Les rayons du soleil matinal perçaient l’épais dôme de feuilles au-dessus de sa tête et l’éblouissaient. Jamais elle n’était allée aussi loin dans la forêt. 

Les arbres derrière elle avaient déjà avalé la chaumière et la lande. Dès lors, elle baignait toute entière dans l’or et le halo émeraude des feuillages. Le sous-bois lui révélait désormais tous ses secrets. Ce parfum riche de terre humide, protégée par les longues herbes et les feuilles mortes où fouissaient les corneilles au bec curieux, cette odeur si épaisse qu’elle aurait pu la moudre dans son poing, n’avait rien à voir avec le sel amoureux du vent qui secouait la lande. Elle inspirait ce nouvel air à pleins poumons ; elle refusait d’en laisser échapper ne serait-ce qu’une goutte. 

La chemin la guidait sans s’interrompre. Sterenn l’arpentait lentement, le nez en l’air. Parfois, elle s’arrêtait pour piocher un caillou brillant ou un insecte au cliquetis joyeux. Elle l’observait, le retournait dans tous les sens jusqu’à ce que, satisfaite, elle le repose et reprenne la route. Le tracé l’amena sur des pentes abruptes qu’elle descendit avec prudence, ses doigts s’accrochant à la terre meuble. Il l’amena face à un imposant tronc d’arbre, cassé, couché au milieu du sentier. Comme frappé à terre, ainsi allongé au milieu de ses frères agités par la brise, il n’en paraissait que plus grand. Lui aussi sentait bon. Sterenn se mit sur la pointe des pieds, mais l’arbre mort lui barrait la vue. Il avait dû transpercer le ciel autrefois et Sterenn essaya de se souvenir si elle avait déjà pu l’apercevoir, depuis le bord de mer. Rien ne lui revint. Cela importait peu : l’arbre jonchait désormais le sol. La jeune fille se remit à bouger. Elle escalada le tronc tant bien que mal, ses vêtements s’accrochant aux éclats de bois. Elle avait beau planter ses doigts dans ses fissures, sa porcelaine glissait résolument contre l’arbre. Ses pieds avaient des difficultés à trouver des appuis et plus d’une fois, elle crut tomber. Enfin, elle parvint à s’asseoir. 

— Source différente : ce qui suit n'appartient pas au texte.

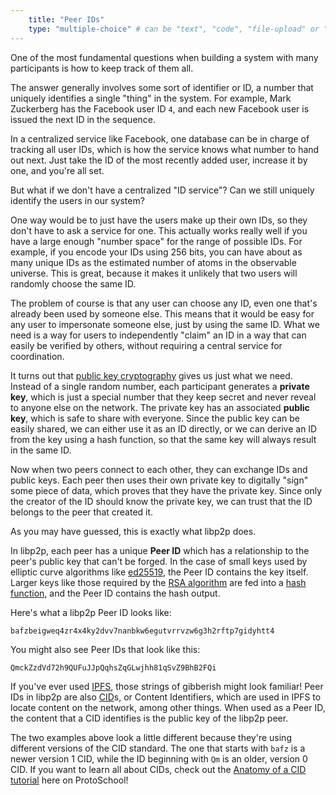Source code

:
 ```yaml
---
    title: "Peer IDs"
    type: "multiple-choice" # can be "text", "code", "file-upload" or "multiple-choice"
---
```


One of the most fundamental questions when building a system with many participants is how to keep track of them all.

The answer generally involves some sort of identifier or ID, a number that uniquely identifies a single "thing" in the system. 
For example, Mark Zuckerberg has the Facebook user ID `4`, and each new Facebook user is issued the next ID in the sequence.

In a centralized service like Facebook, one database can be in charge of tracking all user IDs, which is how the service knows what number to hand out next. 
Just take the ID of the most recently added user, increase it by one, and you're all set.

But what if we don't have a centralized "ID service"? Can we still uniquely identify the users in our system?

One way would be to just have the users make up their own IDs, so they don't have to ask a service for one. 
This actually works really well if you have a large enough "number space" for the range of possible IDs.
For example, if you encode your IDs using 256 bits, you can have about as many unique IDs as the estimated number of atoms in the observable universe. 
This is great, because it makes it unlikely that two users will randomly choose the same ID.

The problem of course is that any user can choose any ID, even one that's already been used by someone else. 
This means that it would be easy for any user to impersonate someone else, just by using the same ID.
What we need is a way for users to independently "claim" an ID in a way that can easily be verified by others, without requiring a central service for coordination.

It turns out that [public key cryptography][pk-explainer] gives us just what we need. Instead of a single random number, each participant generates a **private key**, which is just a special number that they keep secret and never reveal to anyone else on the network. The private key has an associated **public key**, which is safe to share with everyone. Since the public key can be easily shared, we can either use it as an ID directly, or we can derive an ID from the key using a hash function, so that the same key will always result in the same ID. 

Now when two peers connect to each other, they can exchange IDs and public keys. Each peer then uses their own private key to digitally "sign" some piece of data, which proves that they have the private key. Since only the creator of the ID should know the private key, we can trust that the ID belongs to the peer that created it.

As you may have guessed, this is exactly what libp2p does.

In libp2p, each peer has a unique **Peer ID** which has a relationship to the peer's public key that can't be forged. In the case of small keys used by elliptic curve algorithms like [ed25519][ed25519], the Peer ID contains the key itself. Larger keys like those required by the [RSA algorithm][rsa-explainer] are fed into a [hash function][hash-explainer], and the Peer ID contains the hash output.

Here's what a libp2p Peer ID looks like:

```
bafzbeigweq4zr4x4ky2dvv7nanbkw6egutvrrvzw6g3h2rftp7gidyhtt4
```

You might also see Peer IDs that look like this:

```
QmckZzdVd72h9QUFuJJpQqhsZqGLwjhh81qSvZ9BhB2FQi
```

If you've ever used [IPFS](https://ipfs.io), those strings of gibberish might look familiar! Peer IDs in libp2p are also [CID][docs-cid]s, or Content Identifiers, which are used in IPFS to locate content on the network, among other things. When used as a Peer ID, the content that a CID identifies is the public key of the libp2p peer.

The two examples above look a little different because they're using different versions of the CID standard. The one that starts with `bafz` is a newer version 1 CID, while the ID beginning with `Qm` is an older, version 0 CID. If you want to learn all about CIDs, check out the [Anatomy of a CID tutorial][cid-tutorial] here on ProtoSchool!


[pk-explainer]: https://simple.wikipedia.org/wiki/Public-key_cryptography
[ed25519]: https://ed25519.cr.yp.to/
[rsa-explainer]: https://en.wikipedia.org/wiki/RSA_(cryptosystem)
[hash-explainer]: https://simple.wikipedia.org/wiki/Cryptographic_hash_function
[docs-cid]: https://docs.ipfs.io/concepts/content-addressing
[cid-tutorial]: https://proto.school/anatomy-of-a-cid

L’espace d’un instant, tout lui sembla clair. Elle chevauchait le tronc et celui-ci lui montrait gracieusement tout ce que la forêt avait à offrir. Les mains fermement accrochées dans l’écorce, Sterenn tentait de capturer chaque détail. Du bleu brillant du ciel à la brise qui secouait ses cheveux, au troncs gris et bruns qui formaient les rangées les plus improbables, à tout ce vert enfin, vert d’herbe et de feuille que la fin de saison mordait de rouille. Elle pouvait voir le chemin serpenter au loin, disparaître au détour d’un buisson.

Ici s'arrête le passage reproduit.